Only the lines from the one containing "sein. RVMM befreit" through the end of the material are to be echoed, each exactly as it appears.

━━━━

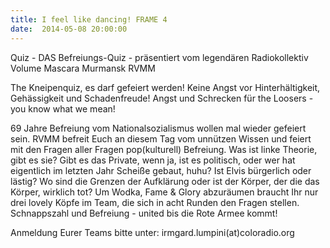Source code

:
 ```yaml
---
title: I feel like dancing! FRAME 4
date:  2014-05-08 20:00:00
---
```


Quiz - DAS Befreiungs-Quiz - präsentiert vom legendären Radiokollektiv Volume Mascara Murmansk RVMM



The Kneipenquiz, es darf gefeiert werden! Keine Angst vor
Hinterhältigkeit, Gehässigkeit und Schadenfreude! Angst und Schrecken für
the Loosers - you know what we mean!


69 Jahre Befreiung vom Nationalsozialismus wollen mal wieder gefeiert
sein. RVMM befreit Euch an diesem Tag vom unnützen Wissen und feiert mit
den Fragen aller Fragen pop(kulturell) Befreiung. Was ist linke Theorie,
gibt es sie? Gibt es das Private, wenn ja, ist es politisch, oder wer hat
eigentlich im letzten Jahr Scheiße gebaut, huhu? Ist Elvis bürgerlich oder
lästig? Wo sind die Grenzen der Aufklärung oder ist der Körper, der die
das Körper, wirklich tot? Um Wodka, Fame &amp; Glory abzuräumen braucht
Ihr nur drei lovely Köpfe im Team, die sich in acht Runden den Fragen
stellen. Schnappszahl und Befreiung - united bis die Rote Armee kommt!


Anmeldung Eurer Teams bitte unter: irmgard.lumpini(at)coloradio.org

━━━━

◆ **Solution**:
sein. RVMM befreit Euch an diesem Tag vom unnützen Wissen und feiert mit
den Fragen aller Fragen pop(kulturell) Befreiung. Was ist linke Theorie,
gibt es sie? Gibt es das Private, wenn ja, ist es politisch, oder wer hat
eigentlich im letzten Jahr Scheiße gebaut, huhu? Ist Elvis bürgerlich oder
lästig? Wo sind die Grenzen der Aufklärung oder ist der Körper, der die
das Körper, wirklich tot? Um Wodka, Fame &amp; Glory abzuräumen braucht
Ihr nur drei lovely Köpfe im Team, die sich in acht Runden den Fragen
stellen. Schnappszahl und Befreiung - united bis die Rote Armee kommt!


Anmeldung Eurer Teams bitte unter: irmgard.lumpini(at)coloradio.org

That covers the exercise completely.